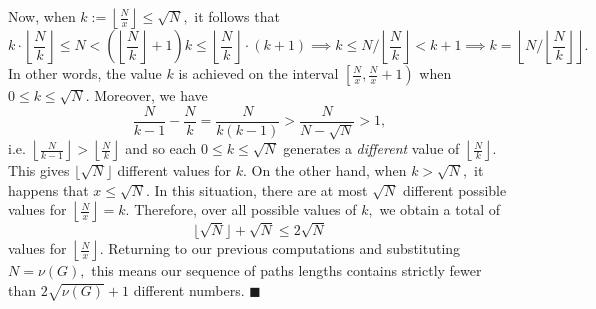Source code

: \documentclass{article}
\begin{document}
  Now, when $k:=\left\lfloor \frac{N}{x}\right\rfloor \leq \sqrt{N},$ it follows that $$k\cdot \left\lfloor \frac{N}{k}\right\rfloor\leq N<\left(\left\lfloor \frac{N}{k}\right\rfloor+1\right)k\leq \left\lfloor \frac{N}{k}\right\rfloor\cdot (k+1)\implies k\leq N/\left\lfloor \frac{N}{k}\right\rfloor<k+1\implies k=\left\lfloor N/\left\lfloor \frac{N}{k}\right\rfloor\right\rfloor.$$In other words, the value $k$ is achieved on the interval $\left[\frac{N}{x},\frac{N}{x}+1\right)$ when $0\leq k\leq \sqrt{N}.$ Moreover, we have
  $$\frac{N}{k-1}-\frac{N}{k}=\frac{N}{k(k-1)}>\frac{N}{N-\sqrt{N}}>1,$$i.e. $\left\lfloor \frac{N}{k-1}\right\rfloor >\left\lfloor \frac{N}{k}\right\rfloor$ and so each $0\leq k\leq \sqrt{N}$ generates  a \textit{different} value of $\left\lfloor \frac{N}{k}\right\rfloor.$ This gives $\lfloor \sqrt{N}\rfloor$ different values for $k$. On the other hand, when $k>\sqrt{N},$ it happens that $x\leq \sqrt{N}.$ In this situation, there are at most $\sqrt{N}$ different possible values for $\left\lfloor \frac{N}{x}\right\rfloor=k.$ Therefore, over all possible values of $k,$ we obtain a total of $$\lfloor \sqrt{N}\rfloor +\sqrt{N}\leq 2\sqrt{N}$$values for $\left\lfloor \frac{N}{x}\right\rfloor.$ Returning to our previous computations and substituting $N=\nu(G),$ this means our sequence of paths lengths contains strictly fewer than $2\sqrt{\nu(G)}+1$ different numbers. $\blacksquare$





\end{document}
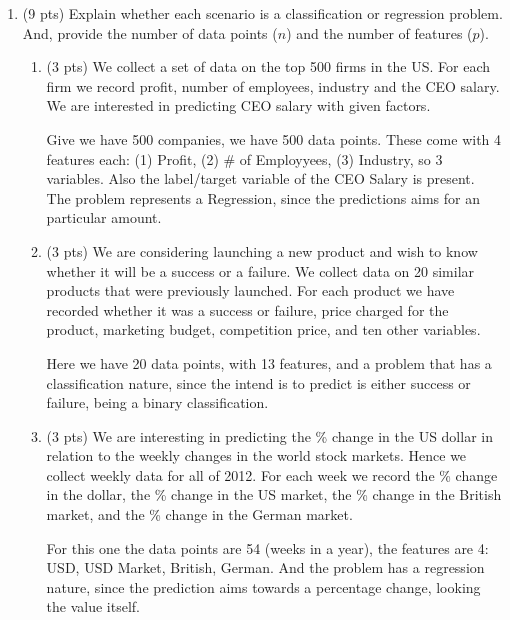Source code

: \documentclass[a4paper]{article}
\theoremstyle{definition}
\newenvironment{soln}{
    \leavevmode\color{blue}\ignorespaces
}{}
\begin{document}
\begin{enumerate}
\item (9 pts) Explain whether each scenario is a classification or regression problem. And, provide the number of data points ($n$) and the number of features ($p$).

\begin{enumerate}
	\item (3 pts) We collect a set of data on the top 500 firms in the US. For each firm we record profit, number of employees, industry and the CEO salary. We are interested in predicting CEO salary with given factors.
	
	\begin{soln}  Give we have 500 companies, we have 500 data points. These come with 4 features each: (1) Profit, (2) # of Employyees, (3) Industry, so 3 variables. Also the label/target variable of the CEO Salary is present. The problem represents a Regression, since the predictions aims for an particular amount. \end{soln}
	
	\item (3 pts) We are considering launching a new product and wish to know whether it will be a success or a failure. We collect data on 20 similar products that were previously launched. For each product we have recorded whether it was a success or failure, price charged for the product, marketing budget, competition price, and ten other variables.
	
	\begin{soln}  Here we have 20 data points, with 13 features, and a problem that has a classification nature, since the intend is to predict is either success or failure, being a binary classification. \end{soln}
	
	\item (3 pts) We are interesting in predicting the \% change in the US dollar in relation to the weekly changes in the world stock markets. Hence we collect weekly data for all of 2012. For each week we record the \% change in the dollar, the \% change in the US market, the \% change in the British market, and the \% change in the German market.
	
	\begin{soln}  For this one the data points are 54 (weeks in a year), the features are 4: USD, USD Market, British, German. And the problem has a regression nature, since the prediction aims towards a percentage change, looking the value itself. \end{soln}
	

\end{enumerate}
\end{enumerate}
\end{document}
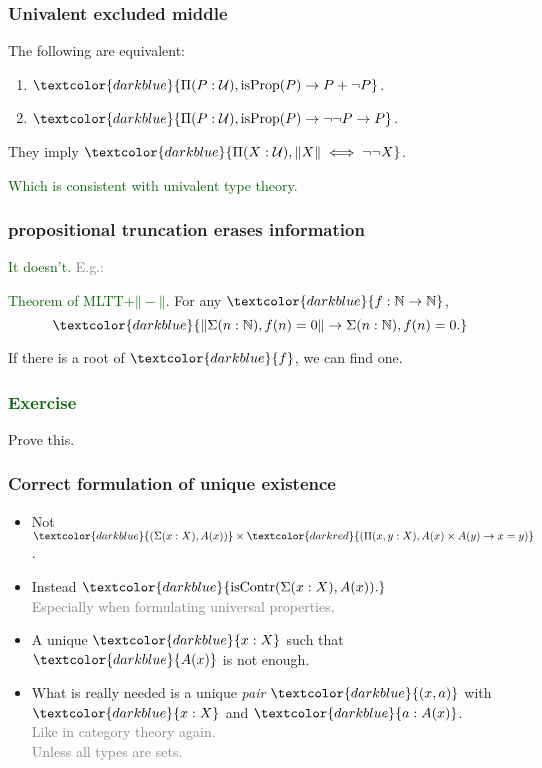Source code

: \documentclass[aspectratio=169]{beamer}
\newcommand{\isProp}{\operatorname{isProp}}
\newcommand{\isContr}{\operatorname{isContr}}
\newcommand{\U}{\operatorname{\mathcal{U}}}
\newcommand{\db}{\textcolor{darkblue}}
\newcommand{\dg}{\textcolor{darkgreen}}
\newcommand{\grey}{\textcolor{grey}}
\newcommand{\dr}{\textcolor{darkred}}
\newcommand{\m}[1]{$\db{#1}$}
\newcommand{\mm}[1]{${#1}$}
\newcommand{\M}[1]{\[\db{#1}\]}
\newcommand{\N}{\mathbb{N}}
\newcommand{\trunc}[1]{{\mathord{\parallel}#1\mathord{\parallel}}}
\begin{document}
\begin{frame}
  \frametitle{Univalent excluded middle}

\vfill

The following are equivalent:
\begin{enumerate}
\vfill \item \m{\Pi(P:\U), \isProp(P) \to P + \neg P}.
\vfill \item \m{\Pi(P:\U), \isProp(P) \to \neg \neg P \to P}.
\end{enumerate}

\vfill

They imply \m{\Pi(X:\U), \trunc{X} \iff \neg\neg X}.

\vfill

\dg{Which is consistent with univalent type theory.}

\end{frame}

\begin{frame}
  \frametitle{\framebox{\dr{Myth:}} propositional truncation erases information}

\vfill

\grey{\dg{It doesn't.} E.g.:}

\vfill

\dg{Theorem of MLTT+$\trunc{-}$}. For any \m{f:\N \to \N}, 
\M{\trunc{\Sigma(n:\N), f(n)=0} \to \Sigma(n:\N), f(n)=0.} 

\vfill

If there is a root of \m{f}, we can find one.

\end{frame}

\begin{frame}
  \frametitle{\dg{Exercise}}

  Prove this.
\end{frame}

\begin{frame}
  \frametitle{Correct formulation of unique existence}

  \begin{itemize}
  \vfill \item 
Not \mm{\db{(\Sigma(x:X), A(x))} \times \dr{(\Pi(x,y:X), A(x) \times A(y) \to x=y)}}. 
  \vfill \item Instead \m{\isContr(\Sigma(x:X), A(x)).} \\[1ex]

  \grey{Especially when formulating universal properties.}

\vfill \item A unique \m{x:X} such that \m{A(x)} is not enough.

\vfill \item What is really needed is a unique \emph{pair} \m{(x,a)} with \m{x:X} and \m{a:A(x)}. \\[1ex]
\grey{Like in category theory again.} \\[1ex]
\grey{Unless all types are sets.}
  \end{itemize}

\vfill

\end{frame}
\end{document}
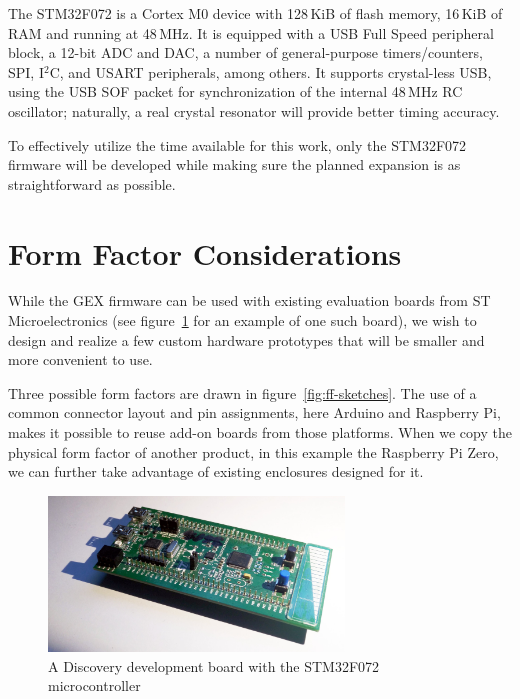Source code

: The STM32F072 is a Cortex M0 device with 128\,KiB of flash memory, 16\,KiB of \gls{RAM} and running at 48\,MHz. It is equipped with a \gls{USB} Full Speed peripheral block, a 12-bit \gls{ADC} and \gls{DAC}, a number of general-purpose timers/counters, SPI, I$^2$C, and USART peripherals, among others. It supports crystal-less \gls{USB}, using the USB SOF packet for synchronization of the internal 48\,MHz RC oscillator; naturally, a real crystal resonator will provide better timing accuracy.

To effectively utilize the time available for this work, only the STM32F072 firmware will be developed while making sure the planned expansion is as straightforward as possible.

\section{Form Factor Considerations}

While the GEX firmware can be used with existing evaluation boards from ST Microelectronics (see figure~\ref{fig:discovery} for an example of one such board), we wish to design and realize a few custom hardware prototypes that will be smaller and more convenient to use.

Three possible form factors are drawn in figure~\ref{fig:ff-sketches}. The use of a common connector layout and pin assignments, here Arduino and Raspberry Pi, makes it possible to reuse add-on boards from those platforms. When we copy the physical form factor of another product, in this example the Raspberry Pi Zero, we can further take advantage of existing enclosures designed for it.

\begin{figure}[h]
	\centering
	\includegraphics[width=0.7\textwidth] {img/disco072.jpg}
	\caption[A Discovery board with STM32F072]{\label{fig:discovery}A Discovery development board with the STM32F072 microcontroller}
\end{figure}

◆ PROBLEM DETAILS ◆
Would you set down the material exactly as it stands, without the pictures?

◆ EXPECTED ANSWER ◆
Source code

: \documentclass{article}
\begin{document}
  Now, when $k:=\left\lfloor \frac{N}{x}\right\rfloor \leq \sqrt{N},$ it follows that $$k\cdot \left\lfloor \frac{N}{k}\right\rfloor\leq N<\left(\left\lfloor \frac{N}{k}\right\rfloor+1\right)k\leq \left\lfloor \frac{N}{k}\right\rfloor\cdot (k+1)\implies k\leq N/\left\lfloor \frac{N}{k}\right\rfloor<k+1\implies k=\left\lfloor N/\left\lfloor \frac{N}{k}\right\rfloor\right\rfloor.$$In other words, the value $k$ is achieved on the interval $\left[\frac{N}{x},\frac{N}{x}+1\right)$ when $0\leq k\leq \sqrt{N}.$ Moreover, we have
  $$\frac{N}{k-1}-\frac{N}{k}=\frac{N}{k(k-1)}>\frac{N}{N-\sqrt{N}}>1,$$i.e. $\left\lfloor \frac{N}{k-1}\right\rfloor >\left\lfloor \frac{N}{k}\right\rfloor$ and so each $0\leq k\leq \sqrt{N}$ generates  a \textit{different} value of $\left\lfloor \frac{N}{k}\right\rfloor.$ This gives $\lfloor \sqrt{N}\rfloor$ different values for $k$. On the other hand, when $k>\sqrt{N},$ it happens that $x\leq \sqrt{N}.$ In this situation, there are at most $\sqrt{N}$ different possible values for $\left\lfloor \frac{N}{x}\right\rfloor=k.$ Therefore, over all possible values of $k,$ we obtain a total of $$\lfloor \sqrt{N}\rfloor +\sqrt{N}\leq 2\sqrt{N}$$values for $\left\lfloor \frac{N}{x}\right\rfloor.$ Returning to our previous computations and substituting $N=\nu(G),$ this means our sequence of paths lengths contains strictly fewer than $2\sqrt{\nu(G)}+1$ different numbers. $\blacksquare$





\end{document}
Source code

: \documentclass[a4paper]{article}
\theoremstyle{definition}
\newenvironment{soln}{
    \leavevmode\color{blue}\ignorespaces
}{}
\begin{document}
\begin{enumerate}
\item (9 pts) Explain whether each scenario is a classification or regression problem. And, provide the number of data points ($n$) and the number of features ($p$).

\begin{enumerate}
	\item (3 pts) We collect a set of data on the top 500 firms in the US. For each firm we record profit, number of employees, industry and the CEO salary. We are interested in predicting CEO salary with given factors.
	
	\begin{soln}  Give we have 500 companies, we have 500 data points. These come with 4 features each: (1) Profit, (2) # of Employyees, (3) Industry, so 3 variables. Also the label/target variable of the CEO Salary is present. The problem represents a Regression, since the predictions aims for an particular amount. \end{soln}
	
	\item (3 pts) We are considering launching a new product and wish to know whether it will be a success or a failure. We collect data on 20 similar products that were previously launched. For each product we have recorded whether it was a success or failure, price charged for the product, marketing budget, competition price, and ten other variables.
	
	\begin{soln}  Here we have 20 data points, with 13 features, and a problem that has a classification nature, since the intend is to predict is either success or failure, being a binary classification. \end{soln}
	
	\item (3 pts) We are interesting in predicting the \% change in the US dollar in relation to the weekly changes in the world stock markets. Hence we collect weekly data for all of 2012. For each week we record the \% change in the dollar, the \% change in the US market, the \% change in the British market, and the \% change in the German market.
	
	\begin{soln}  For this one the data points are 54 (weeks in a year), the features are 4: USD, USD Market, British, German. And the problem has a regression nature, since the prediction aims towards a percentage change, looking the value itself. \end{soln}
	

\end{enumerate}
\end{enumerate}
\end{document}
Source code

: \documentclass[aspectratio=169]{beamer}
\newcommand{\isProp}{\operatorname{isProp}}
\newcommand{\isContr}{\operatorname{isContr}}
\newcommand{\U}{\operatorname{\mathcal{U}}}
\newcommand{\db}{\textcolor{darkblue}}
\newcommand{\dg}{\textcolor{darkgreen}}
\newcommand{\grey}{\textcolor{grey}}
\newcommand{\dr}{\textcolor{darkred}}
\newcommand{\m}[1]{$\db{#1}$}
\newcommand{\mm}[1]{${#1}$}
\newcommand{\M}[1]{\[\db{#1}\]}
\newcommand{\N}{\mathbb{N}}
\newcommand{\trunc}[1]{{\mathord{\parallel}#1\mathord{\parallel}}}
\begin{document}
\begin{frame}
  \frametitle{Univalent excluded middle}

\vfill

The following are equivalent:
\begin{enumerate}
\vfill \item \m{\Pi(P:\U), \isProp(P) \to P + \neg P}.
\vfill \item \m{\Pi(P:\U), \isProp(P) \to \neg \neg P \to P}.
\end{enumerate}

\vfill

They imply \m{\Pi(X:\U), \trunc{X} \iff \neg\neg X}.

\vfill

\dg{Which is consistent with univalent type theory.}

\end{frame}

\begin{frame}
  \frametitle{\framebox{\dr{Myth:}} propositional truncation erases information}

\vfill

\grey{\dg{It doesn't.} E.g.:}

\vfill

\dg{Theorem of MLTT+$\trunc{-}$}. For any \m{f:\N \to \N}, 
\M{\trunc{\Sigma(n:\N), f(n)=0} \to \Sigma(n:\N), f(n)=0.} 

\vfill

If there is a root of \m{f}, we can find one.

\end{frame}

\begin{frame}
  \frametitle{\dg{Exercise}}

  Prove this.
\end{frame}

\begin{frame}
  \frametitle{Correct formulation of unique existence}

  \begin{itemize}
  \vfill \item 
Not \mm{\db{(\Sigma(x:X), A(x))} \times \dr{(\Pi(x,y:X), A(x) \times A(y) \to x=y)}}. 
  \vfill \item Instead \m{\isContr(\Sigma(x:X), A(x)).} \\[1ex]

  \grey{Especially when formulating universal properties.}

\vfill \item A unique \m{x:X} such that \m{A(x)} is not enough.

\vfill \item What is really needed is a unique \emph{pair} \m{(x,a)} with \m{x:X} and \m{a:A(x)}. \\[1ex]
\grey{Like in category theory again.} \\[1ex]
\grey{Unless all types are sets.}
  \end{itemize}

\vfill

\end{frame}
\end{document}
Source code

: The STM32F072 is a Cortex M0 device with 128\,KiB of flash memory, 16\,KiB of \gls{RAM} and running at 48\,MHz. It is equipped with a \gls{USB} Full Speed peripheral block, a 12-bit \gls{ADC} and \gls{DAC}, a number of general-purpose timers/counters, SPI, I$^2$C, and USART peripherals, among others. It supports crystal-less \gls{USB}, using the USB SOF packet for synchronization of the internal 48\,MHz RC oscillator; naturally, a real crystal resonator will provide better timing accuracy.

To effectively utilize the time available for this work, only the STM32F072 firmware will be developed while making sure the planned expansion is as straightforward as possible.

\section{Form Factor Considerations}

While the GEX firmware can be used with existing evaluation boards from ST Microelectronics (see figure~\ref{fig:discovery} for an example of one such board), we wish to design and realize a few custom hardware prototypes that will be smaller and more convenient to use.

Three possible form factors are drawn in figure~\ref{fig:ff-sketches}. The use of a common connector layout and pin assignments, here Arduino and Raspberry Pi, makes it possible to reuse add-on boards from those platforms. When we copy the physical form factor of another product, in this example the Raspberry Pi Zero, we can further take advantage of existing enclosures designed for it.

\begin{figure}[h]
	\centering
	\includegraphics[width=0.7\textwidth] {img/disco072.jpg}
	\caption[A Discovery board with STM32F072]{\label{fig:discovery}A Discovery development board with the STM32F072 microcontroller}
\end{figure}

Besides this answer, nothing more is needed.